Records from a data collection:
++++
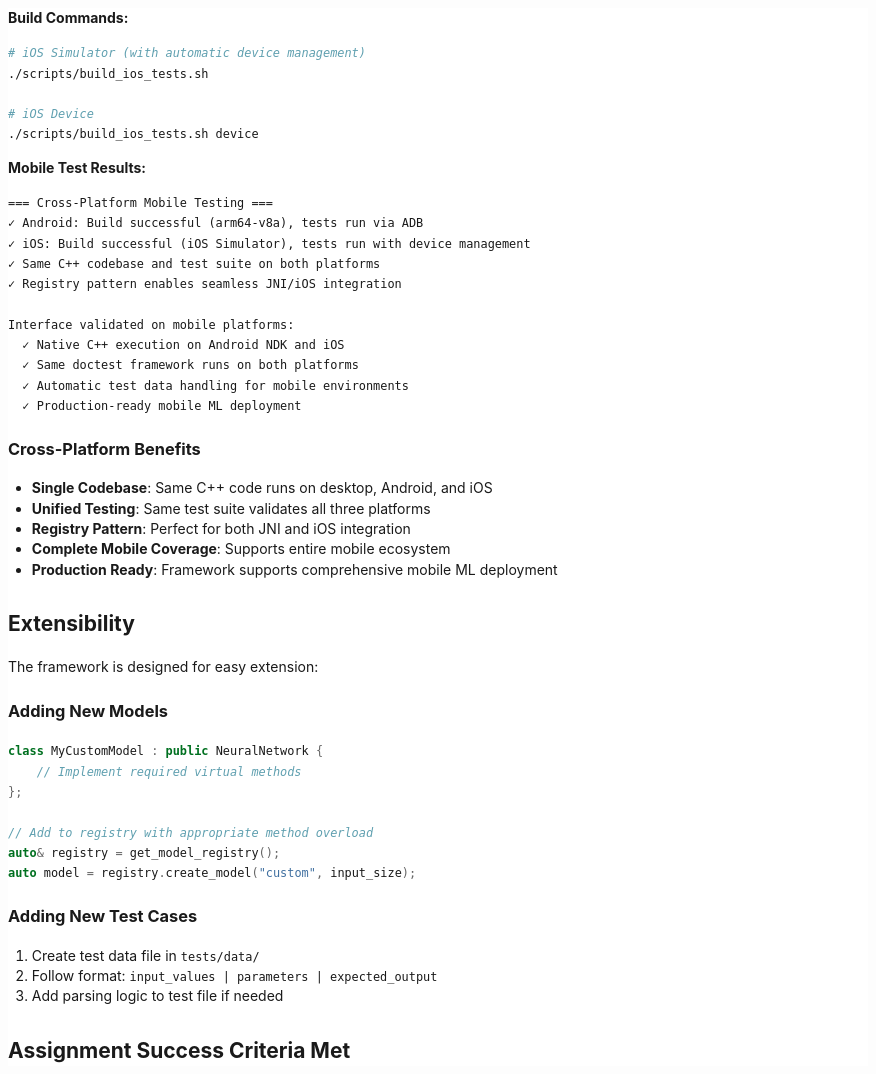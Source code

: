 **Build Commands:**
```bash
# iOS Simulator (with automatic device management)
./scripts/build_ios_tests.sh

# iOS Device
./scripts/build_ios_tests.sh device
```

**Mobile Test Results:**
```
=== Cross-Platform Mobile Testing ===
✓ Android: Build successful (arm64-v8a), tests run via ADB
✓ iOS: Build successful (iOS Simulator), tests run with device management
✓ Same C++ codebase and test suite on both platforms
✓ Registry pattern enables seamless JNI/iOS integration

Interface validated on mobile platforms:
  ✓ Native C++ execution on Android NDK and iOS
  ✓ Same doctest framework runs on both platforms
  ✓ Automatic test data handling for mobile environments
  ✓ Production-ready mobile ML deployment
```

### Cross-Platform Benefits
- **Single Codebase**: Same C++ code runs on desktop, Android, and iOS
- **Unified Testing**: Same test suite validates all three platforms
- **Registry Pattern**: Perfect for both JNI and iOS integration
- **Complete Mobile Coverage**: Supports entire mobile ecosystem
- **Production Ready**: Framework supports comprehensive mobile ML deployment


## Extensibility

The framework is designed for easy extension:

### Adding New Models
```cpp
class MyCustomModel : public NeuralNetwork {
    // Implement required virtual methods
};

// Add to registry with appropriate method overload
auto& registry = get_model_registry();
auto model = registry.create_model("custom", input_size);
```

### Adding New Test Cases
1. Create test data file in `tests/data/`
2. Follow format: `input_values | parameters | expected_output`
3. Add parsing logic to test file if needed

## Assignment Success Criteria Met

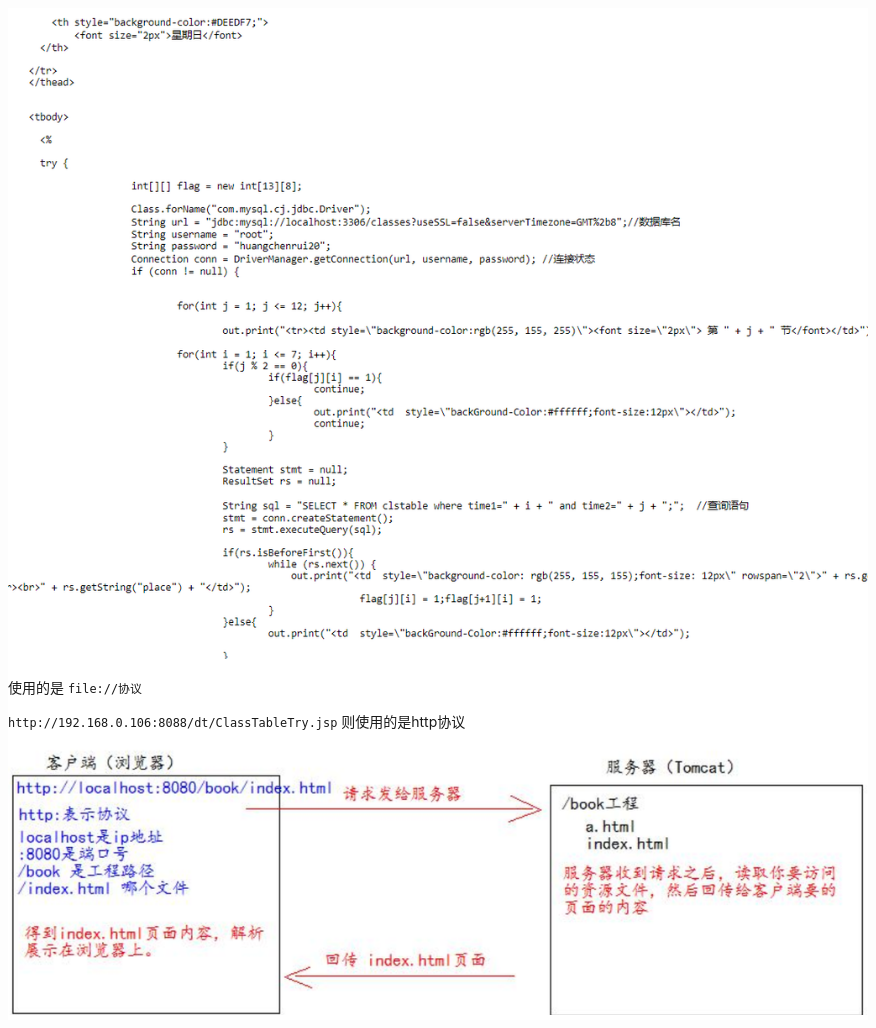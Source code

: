 ![image-20210123161418025](../picture/JavaWeb%E7%AC%94%E8%AE%B0/image-20210123161418025.png)



使用的是 `file://协议`



`http://192.168.0.106:8088/dt/ClassTableTry.jsp`  则使用的是http协议

![image-20210123161549618](../picture/JavaWeb%E7%AC%94%E8%AE%B0/image-20210123161549618.png)
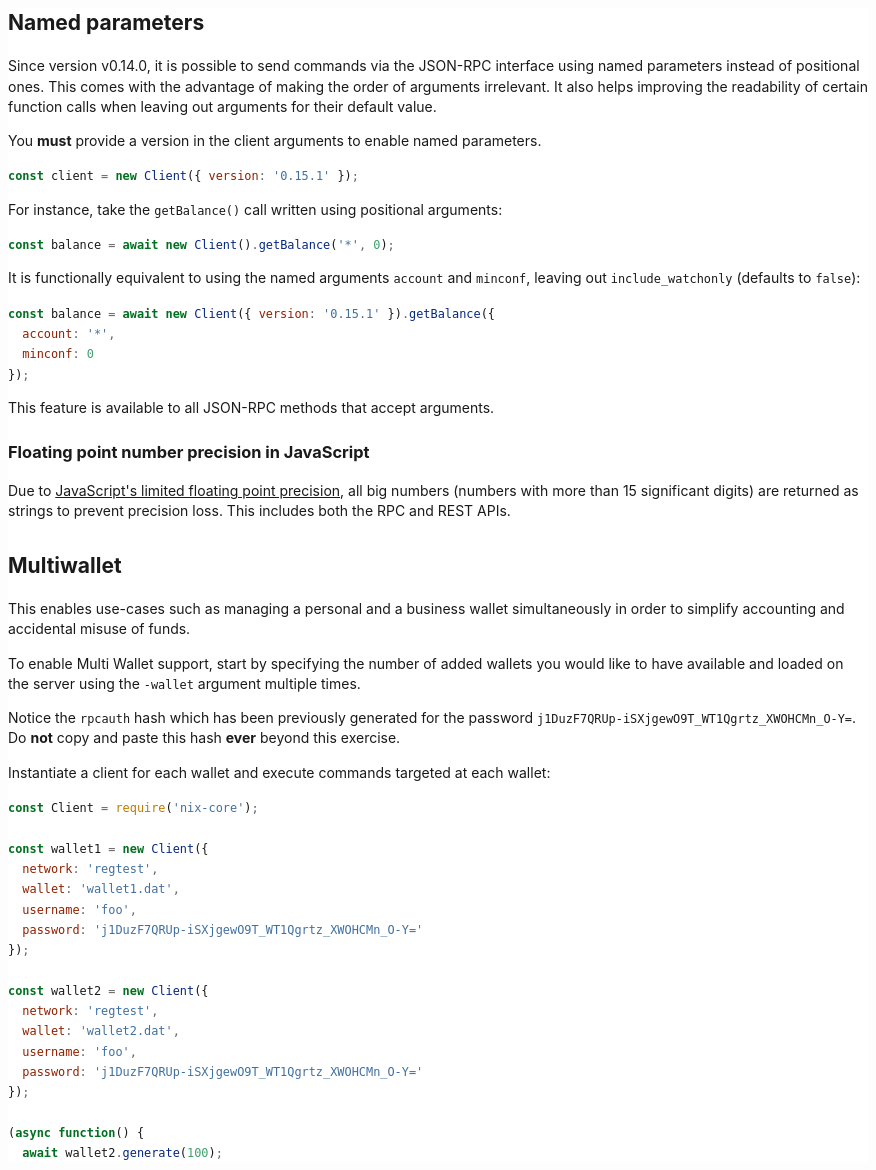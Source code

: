 ## Named parameters

Since version v0.14.0, it is possible to send commands via the JSON-RPC interface using named parameters instead of positional ones. This comes with the advantage of making the order of arguments irrelevant. It also helps improving the readability of certain function calls when leaving out arguments for their default value.

You **must** provide a version in the client arguments to enable named parameters.

```js
const client = new Client({ version: '0.15.1' });
```
For instance, take the `getBalance()` call written using positional arguments:
```js
const balance = await new Client().getBalance('*', 0);
```

It is functionally equivalent to using the named arguments `account` and `minconf`, leaving out `include_watchonly` (defaults to `false`):

```js
const balance = await new Client({ version: '0.15.1' }).getBalance({
  account: '*',
  minconf: 0
});
```

This feature is available to all JSON-RPC methods that accept arguments.

### Floating point number precision in JavaScript

Due to [JavaScript's limited floating point precision](http://floating-point-gui.de/), all big numbers (numbers with more than 15 significant digits) are returned as strings to prevent precision loss. This includes both the RPC and REST APIs.

## Multiwallet

This enables use-cases such as managing a personal and a business wallet simultaneously in order to simplify accounting and accidental misuse of funds.

To enable Multi Wallet support, start by specifying the number of added wallets you would like to have available and loaded on the server using the `-wallet` argument multiple times.

Notice the `rpcauth` hash which has been previously generated for the password `j1DuzF7QRUp-iSXjgewO9T_WT1Qgrtz_XWOHCMn_O-Y=`. Do **not** copy and paste this hash **ever** beyond this exercise.

Instantiate a client for each wallet and execute commands targeted at each wallet:

```js
const Client = require('nix-core');

const wallet1 = new Client({
  network: 'regtest',
  wallet: 'wallet1.dat',
  username: 'foo',
  password: 'j1DuzF7QRUp-iSXjgewO9T_WT1Qgrtz_XWOHCMn_O-Y='
});

const wallet2 = new Client({
  network: 'regtest',
  wallet: 'wallet2.dat',
  username: 'foo',
  password: 'j1DuzF7QRUp-iSXjgewO9T_WT1Qgrtz_XWOHCMn_O-Y='
});

(async function() {
  await wallet2.generate(100);

```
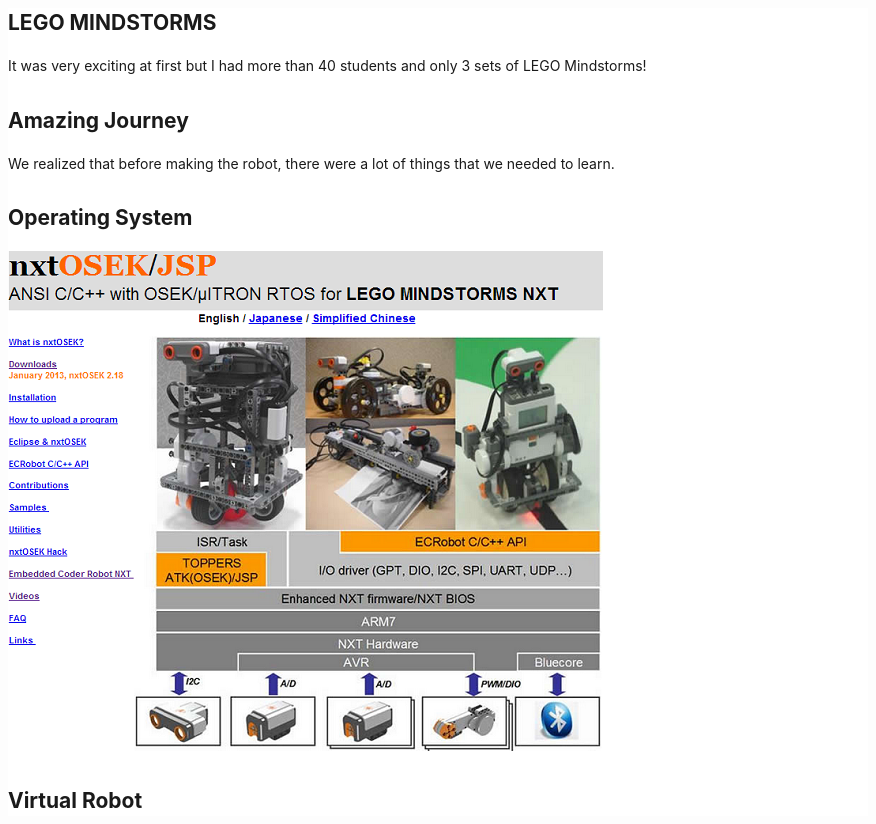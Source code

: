 ## LEGO MINDSTORMS

It was very exciting at first but I had more than 40 students and only 3 sets of LEGO Mindstorms!

## Amazing Journey

We realized that before making the robot, there were a lot of things that we needed to learn.

## Operating System

[![](./media/LEGO/LEGOosek.png)](http://lejos-osek.sourceforge.net/)

## Virtual Robot
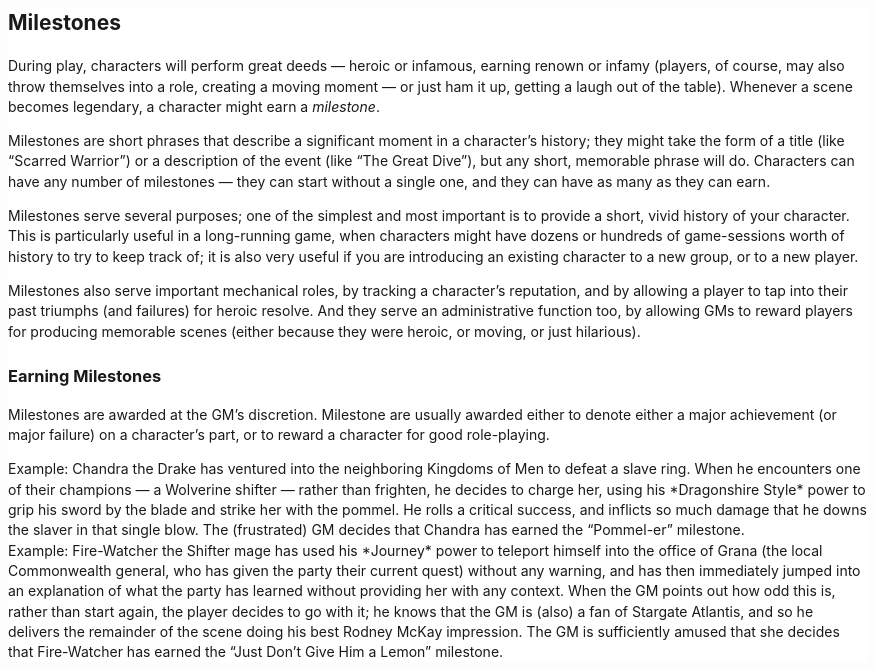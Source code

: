 ## Milestones

During play, characters will perform great deeds — heroic or infamous,
earning renown or infamy (players, of course, may also throw themselves
into a role, creating a moving moment — or just ham it up, getting a laugh
out of the table). Whenever a scene becomes legendary, a character might
earn a *milestone*.

Milestones are short phrases that describe a significant moment in a
character’s history; they might take the form of a title (like “Scarred
Warrior”) or a description of the event (like “The Great Dive”), but any
short, memorable phrase will do. Characters can have any number of
milestones — they can start without a single one, and they can have as
many as they can earn.

Milestones serve several purposes; one of the simplest and most
important is to provide a short, vivid history of your character. This
is particularly useful in a long-running game, when characters might
have dozens or hundreds of game-sessions worth of history to try to keep
track of; it is also very useful if you are introducing an existing
character to a new group, or to a new player.

Milestones also serve important mechanical roles, by tracking a
character’s reputation, and by allowing a player to tap into their past
triumphs (and failures) for heroic resolve. And they serve an
administrative function too, by allowing GMs to reward players for
producing memorable scenes (either because they were heroic, or moving,
or just hilarious).

### Earning Milestones

Milestones are awarded at the GM’s discretion. Milestone are usually
awarded either to denote either a major achievement (or major failure)
on a character’s part, or to reward a character for good role-playing.

<aside class="example">
Example: Chandra the Drake has ventured into the neighboring Kingdoms of
Men to defeat a slave ring. When he encounters one of their champions — a
Wolverine shifter — rather than frighten, he decides to charge her, using
his *Dragonshire Style* power to grip his sword by the blade and strike
her with the pommel. He rolls a critical success, and inflicts so much
damage that he downs the slaver in that single blow. The (frustrated) GM
decides that Chandra has earned the “Pommel-er” milestone.
</aside>

<aside class="example">
Example: Fire-Watcher the Shifter mage has used his *Journey* power to
teleport himself into the office of Grana (the local Commonwealth
general, who has given the party their current quest) without any
warning, and has then immediately jumped into an explanation of what the
party has learned without providing her with any context. When the GM
points out how odd this is, rather than start again, the player decides
to go with it; he knows that the GM is (also) a fan of Stargate
Atlantis, and so he delivers the remainder of the scene doing his best
Rodney McKay impression. The GM is sufficiently amused that she decides
that Fire-Watcher has earned the “Just Don’t Give Him a Lemon”
milestone.
</aside>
++++
WORK ITEM: Pictures in the entries do not go into the copy. Print only the lines starting at the one containing "3. Add parsing logic to test file if needed" and ending at the one containing "### Floating point", exactly as they appear.

PROBLEM SOLUTION:
3. Add parsing logic to test file if needed

## Assignment Success Criteria Met

Source code

: ![image-20210123161418025](../picture/JavaWeb%E7%AC%94%E8%AE%B0/image-20210123161418025.png)



使用的是 `file://协议`



`http://192.168.0.106:8088/dt/ClassTableTry.jsp`  则使用的是http协议

![image-20210123161549618](../picture/JavaWeb%E7%AC%94%E8%AE%B0/image-20210123161549618.png)
Source code

: ## Named parameters

Since version v0.14.0, it is possible to send commands via the JSON-RPC interface using named parameters instead of positional ones. This comes with the advantage of making the order of arguments irrelevant. It also helps improving the readability of certain function calls when leaving out arguments for their default value.

You **must** provide a version in the client arguments to enable named parameters.

```js
const client = new Client({ version: '0.15.1' });
```
For instance, take the `getBalance()` call written using positional arguments:
```js
const balance = await new Client().getBalance('*', 0);
```

It is functionally equivalent to using the named arguments `account` and `minconf`, leaving out `include_watchonly` (defaults to `false`):

```js
const balance = await new Client({ version: '0.15.1' }).getBalance({
  account: '*',
  minconf: 0
});
```

This feature is available to all JSON-RPC methods that accept arguments.

### Floating point number precision in JavaScript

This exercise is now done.